By George Khoury, Esq. | Last updated on

The NHL concussion class action that is currently being fought out in the federal courts recently exposed more documents that make NHL officials look really bad. In the last round of the court battle, federal court judge Susan Richard Nelson declassified another set of documents that include some controversial facts.

One of the attorneys for the players recently explained to a reporter that the NHL has challenged nearly every single allegation, or potential point of contention. Among the most unbelievable is that there is no link between fighting, concussions, and CTE (the condition that has been credibly linked to repeated concussions and the subject of several other lawsuits).
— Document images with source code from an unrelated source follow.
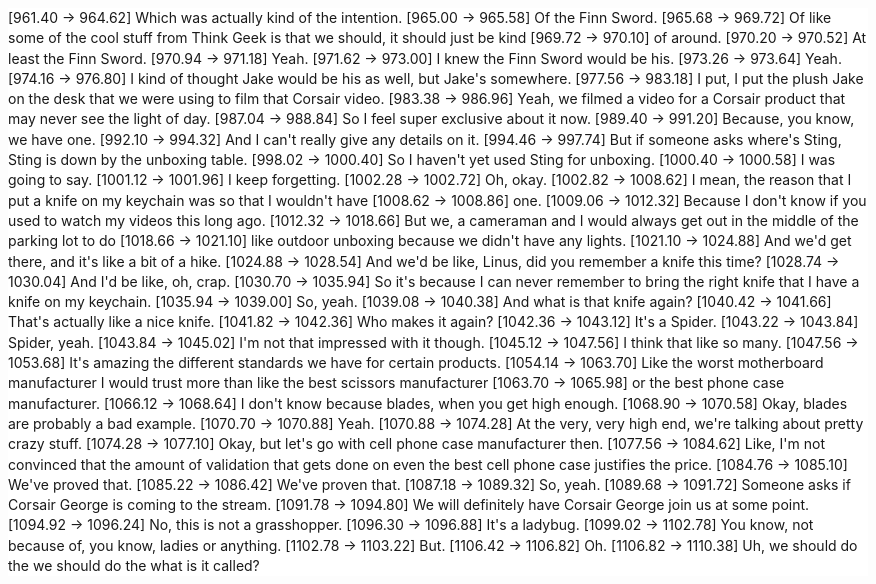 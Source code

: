 [961.40 → 964.62] Which was actually kind of the intention.
[965.00 → 965.58] Of the Finn Sword.
[965.68 → 969.72] Of like some of the cool stuff from Think Geek is that we should, it should just be kind
[969.72 → 970.10] of around.
[970.20 → 970.52] At least the Finn Sword.
[970.94 → 971.18] Yeah.
[971.62 → 973.00] I knew the Finn Sword would be his.
[973.26 → 973.64] Yeah.
[974.16 → 976.80] I kind of thought Jake would be his as well, but Jake's somewhere.
[977.56 → 983.18] I put, I put the plush Jake on the desk that we were using to film that Corsair video.
[983.38 → 986.96] Yeah, we filmed a video for a Corsair product that may never see the light of day.
[987.04 → 988.84] So I feel super exclusive about it now.
[989.40 → 991.20] Because, you know, we have one.
[992.10 → 994.32] And I can't really give any details on it.
[994.46 → 997.74] But if someone asks where's Sting, Sting is down by the unboxing table.
[998.02 → 1000.40] So I haven't yet used Sting for unboxing.
[1000.40 → 1000.58] I was going to say.
[1001.12 → 1001.96] I keep forgetting.
[1002.28 → 1002.72] Oh, okay.
[1002.82 → 1008.62] I mean, the reason that I put a knife on my keychain was so that I wouldn't have
[1008.62 → 1008.86] one.
[1009.06 → 1012.32] Because I don't know if you used to watch my videos this long ago.
[1012.32 → 1018.66] But we, a cameraman and I would always get out in the middle of the parking lot to do
[1018.66 → 1021.10] like outdoor unboxing because we didn't have any lights.
[1021.10 → 1024.88] And we'd get there, and it's like a bit of a hike.
[1024.88 → 1028.54] And we'd be like, Linus, did you remember a knife this time?
[1028.74 → 1030.04] And I'd be like, oh, crap.
[1030.70 → 1035.94] So it's because I can never remember to bring the right knife that I have a knife on my keychain.
[1035.94 → 1039.00] So, yeah.
[1039.08 → 1040.38] And what is that knife again?
[1040.42 → 1041.66] That's actually like a nice knife.
[1041.82 → 1042.36] Who makes it again?
[1042.36 → 1043.12] It's a Spider.
[1043.22 → 1043.84] Spider, yeah.
[1043.84 → 1045.02] I'm not that impressed with it though.
[1045.12 → 1047.56] I think that like so many.
[1047.56 → 1053.68] It's amazing the different standards we have for certain products.
[1054.14 → 1063.70] Like the worst motherboard manufacturer I would trust more than like the best scissors manufacturer
[1063.70 → 1065.98] or the best phone case manufacturer.
[1066.12 → 1068.64] I don't know because blades, when you get high enough.
[1068.90 → 1070.58] Okay, blades are probably a bad example.
[1070.70 → 1070.88] Yeah.
[1070.88 → 1074.28] At the very, very high end, we're talking about pretty crazy stuff.
[1074.28 → 1077.10] Okay, but let's go with cell phone case manufacturer then.
[1077.56 → 1084.62] Like, I'm not convinced that the amount of validation that gets done on even the best cell phone case justifies the price.
[1084.76 → 1085.10] We've proved that.
[1085.22 → 1086.42] We've proven that.
[1087.18 → 1089.32] So, yeah.
[1089.68 → 1091.72] Someone asks if Corsair George is coming to the stream.
[1091.78 → 1094.80] We will definitely have Corsair George join us at some point.
[1094.92 → 1096.24] No, this is not a grasshopper.
[1096.30 → 1096.88] It's a ladybug.
[1099.02 → 1102.78] You know, not because of, you know, ladies or anything.
[1102.78 → 1103.22] But.
[1106.42 → 1106.82] Oh.
[1106.82 → 1110.38] Uh, we should do the we should do the what is it called?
Emails, a Treasure Trove of Smoking Guns

Included in the recently declassified documents are emails discussing the dangers of concussions authored by team doctors, as well as derogatory statements made by league officials against those seeking to put an end to fighting in hockey. The league commissioner was even quoted by one source as having stated that a referee, who was critical of fights between players on ice, "should understand it's not nice to bite the hand that feeds you," and later discussed withholding the referee's severance pay.

No Trial Date Yet

This case has been actively litigated since 2014, but there is still no trial date set. Although the court and plaintiffs are hoping for a trial date this year, the parties are still conducting discovery in the class certification phase. Although a class had previously been certified, it was decertified, and a new class certification hearing is scheduled for July 2017.

In a class action case, before the matter can move towards a trial, a court must determine whether a class action should be certified.

Essentially, at a class certification hearing, a judge evaluates whether the members of the class, and the case, have met the legal requirements to qualify the case as a class action. Because class action cases can have serious legal implications for inactive class members, courts carefully evaluate whether a class action should be allowed to seek relief for everyone who may have been affected by the alleged illegal conduct.